When you reach the line containing "To compare our" in the data below, begin returning lines exactly as written, and stop once the line containing "0.0559 (observation-bootstrap 95\%" has been returned.

'''

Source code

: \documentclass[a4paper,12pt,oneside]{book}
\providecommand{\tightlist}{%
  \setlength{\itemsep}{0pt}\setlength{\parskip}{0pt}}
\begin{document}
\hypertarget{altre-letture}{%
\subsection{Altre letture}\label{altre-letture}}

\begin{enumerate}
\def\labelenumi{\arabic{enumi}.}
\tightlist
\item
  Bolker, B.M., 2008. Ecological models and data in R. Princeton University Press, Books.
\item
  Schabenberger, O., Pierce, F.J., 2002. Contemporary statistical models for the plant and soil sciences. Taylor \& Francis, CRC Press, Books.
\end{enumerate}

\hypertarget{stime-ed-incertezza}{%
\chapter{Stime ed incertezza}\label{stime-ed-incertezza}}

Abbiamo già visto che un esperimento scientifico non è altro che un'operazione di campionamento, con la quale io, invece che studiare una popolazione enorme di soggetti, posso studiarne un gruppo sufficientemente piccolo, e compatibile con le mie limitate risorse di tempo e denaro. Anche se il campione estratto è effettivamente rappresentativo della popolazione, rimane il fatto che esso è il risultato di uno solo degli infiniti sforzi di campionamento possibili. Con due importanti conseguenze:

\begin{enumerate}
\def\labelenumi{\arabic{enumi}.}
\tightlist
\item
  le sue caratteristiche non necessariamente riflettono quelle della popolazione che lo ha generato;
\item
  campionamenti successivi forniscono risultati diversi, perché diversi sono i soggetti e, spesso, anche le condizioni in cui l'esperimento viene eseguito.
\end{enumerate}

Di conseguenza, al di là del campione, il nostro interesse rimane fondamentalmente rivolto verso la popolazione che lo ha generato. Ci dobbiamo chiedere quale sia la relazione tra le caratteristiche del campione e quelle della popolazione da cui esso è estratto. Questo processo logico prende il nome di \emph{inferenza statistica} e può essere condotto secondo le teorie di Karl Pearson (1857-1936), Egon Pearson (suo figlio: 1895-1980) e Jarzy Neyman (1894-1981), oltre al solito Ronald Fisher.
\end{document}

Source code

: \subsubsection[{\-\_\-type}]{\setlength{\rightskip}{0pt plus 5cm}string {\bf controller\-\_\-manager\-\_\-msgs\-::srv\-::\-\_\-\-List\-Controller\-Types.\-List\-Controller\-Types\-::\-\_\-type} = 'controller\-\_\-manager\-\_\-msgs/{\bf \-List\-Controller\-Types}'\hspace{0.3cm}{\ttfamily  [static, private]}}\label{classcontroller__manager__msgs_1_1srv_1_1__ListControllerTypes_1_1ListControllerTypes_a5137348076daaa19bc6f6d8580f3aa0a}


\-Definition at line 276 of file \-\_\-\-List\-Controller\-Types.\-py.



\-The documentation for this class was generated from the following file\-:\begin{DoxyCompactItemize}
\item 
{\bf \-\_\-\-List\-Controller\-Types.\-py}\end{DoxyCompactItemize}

'''
'''

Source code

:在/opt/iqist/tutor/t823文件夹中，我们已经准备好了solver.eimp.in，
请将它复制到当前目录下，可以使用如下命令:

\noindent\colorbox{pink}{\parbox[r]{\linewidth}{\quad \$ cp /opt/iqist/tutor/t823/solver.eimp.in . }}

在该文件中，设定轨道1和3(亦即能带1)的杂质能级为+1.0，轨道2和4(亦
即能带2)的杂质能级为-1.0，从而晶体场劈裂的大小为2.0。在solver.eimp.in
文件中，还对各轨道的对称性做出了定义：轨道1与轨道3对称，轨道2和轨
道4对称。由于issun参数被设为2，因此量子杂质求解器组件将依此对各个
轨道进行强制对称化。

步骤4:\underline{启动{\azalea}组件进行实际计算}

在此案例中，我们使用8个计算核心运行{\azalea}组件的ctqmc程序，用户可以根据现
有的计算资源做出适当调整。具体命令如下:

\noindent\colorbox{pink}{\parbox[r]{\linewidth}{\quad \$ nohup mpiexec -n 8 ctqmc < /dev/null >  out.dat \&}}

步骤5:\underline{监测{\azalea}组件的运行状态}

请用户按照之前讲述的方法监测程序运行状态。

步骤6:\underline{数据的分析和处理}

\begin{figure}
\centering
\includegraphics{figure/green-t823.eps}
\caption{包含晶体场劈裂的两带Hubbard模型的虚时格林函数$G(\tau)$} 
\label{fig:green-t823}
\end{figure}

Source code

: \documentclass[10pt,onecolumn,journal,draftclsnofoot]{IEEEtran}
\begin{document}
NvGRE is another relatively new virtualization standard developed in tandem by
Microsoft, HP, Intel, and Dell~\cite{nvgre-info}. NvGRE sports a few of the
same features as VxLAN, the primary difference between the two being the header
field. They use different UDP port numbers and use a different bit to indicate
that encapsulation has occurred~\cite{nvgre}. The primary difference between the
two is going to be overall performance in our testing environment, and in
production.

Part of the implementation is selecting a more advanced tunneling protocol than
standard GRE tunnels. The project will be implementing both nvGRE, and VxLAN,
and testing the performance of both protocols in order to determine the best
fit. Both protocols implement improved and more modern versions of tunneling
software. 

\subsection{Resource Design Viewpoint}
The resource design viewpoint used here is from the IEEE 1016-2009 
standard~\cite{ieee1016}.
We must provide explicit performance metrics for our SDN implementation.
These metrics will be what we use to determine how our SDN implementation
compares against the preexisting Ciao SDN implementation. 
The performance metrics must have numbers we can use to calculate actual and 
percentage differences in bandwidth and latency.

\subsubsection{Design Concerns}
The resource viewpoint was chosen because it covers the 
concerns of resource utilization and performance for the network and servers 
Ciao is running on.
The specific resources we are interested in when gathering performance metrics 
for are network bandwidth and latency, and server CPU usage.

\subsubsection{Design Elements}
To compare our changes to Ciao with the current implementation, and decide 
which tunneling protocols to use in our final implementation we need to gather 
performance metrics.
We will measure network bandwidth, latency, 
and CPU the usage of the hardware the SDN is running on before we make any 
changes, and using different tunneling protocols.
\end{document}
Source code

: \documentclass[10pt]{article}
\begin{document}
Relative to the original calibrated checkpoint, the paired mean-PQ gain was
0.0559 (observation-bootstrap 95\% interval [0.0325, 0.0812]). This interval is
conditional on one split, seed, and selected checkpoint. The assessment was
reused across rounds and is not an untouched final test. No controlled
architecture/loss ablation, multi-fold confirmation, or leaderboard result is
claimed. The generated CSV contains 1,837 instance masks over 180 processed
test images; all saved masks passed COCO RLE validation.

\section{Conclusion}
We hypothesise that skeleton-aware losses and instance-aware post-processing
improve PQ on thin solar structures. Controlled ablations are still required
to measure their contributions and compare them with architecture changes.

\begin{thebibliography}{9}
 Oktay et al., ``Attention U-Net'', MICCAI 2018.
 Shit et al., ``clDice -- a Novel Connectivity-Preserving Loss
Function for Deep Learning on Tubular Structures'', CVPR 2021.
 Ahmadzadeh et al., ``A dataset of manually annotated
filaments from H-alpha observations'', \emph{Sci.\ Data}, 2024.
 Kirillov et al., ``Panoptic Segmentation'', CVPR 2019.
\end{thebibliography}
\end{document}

'''

**Result for this exercise:**
To compare our changes to Ciao with the current implementation, and decide 
which tunneling protocols to use in our final implementation we need to gather 
performance metrics.
We will measure network bandwidth, latency, 
and CPU the usage of the hardware the SDN is running on before we make any 
changes, and using different tunneling protocols.
\end{document}
Source code

: \documentclass[10pt]{article}
\begin{document}
Relative to the original calibrated checkpoint, the paired mean-PQ gain was
0.0559 (observation-bootstrap 95\% interval [0.0325, 0.0812]). This interval is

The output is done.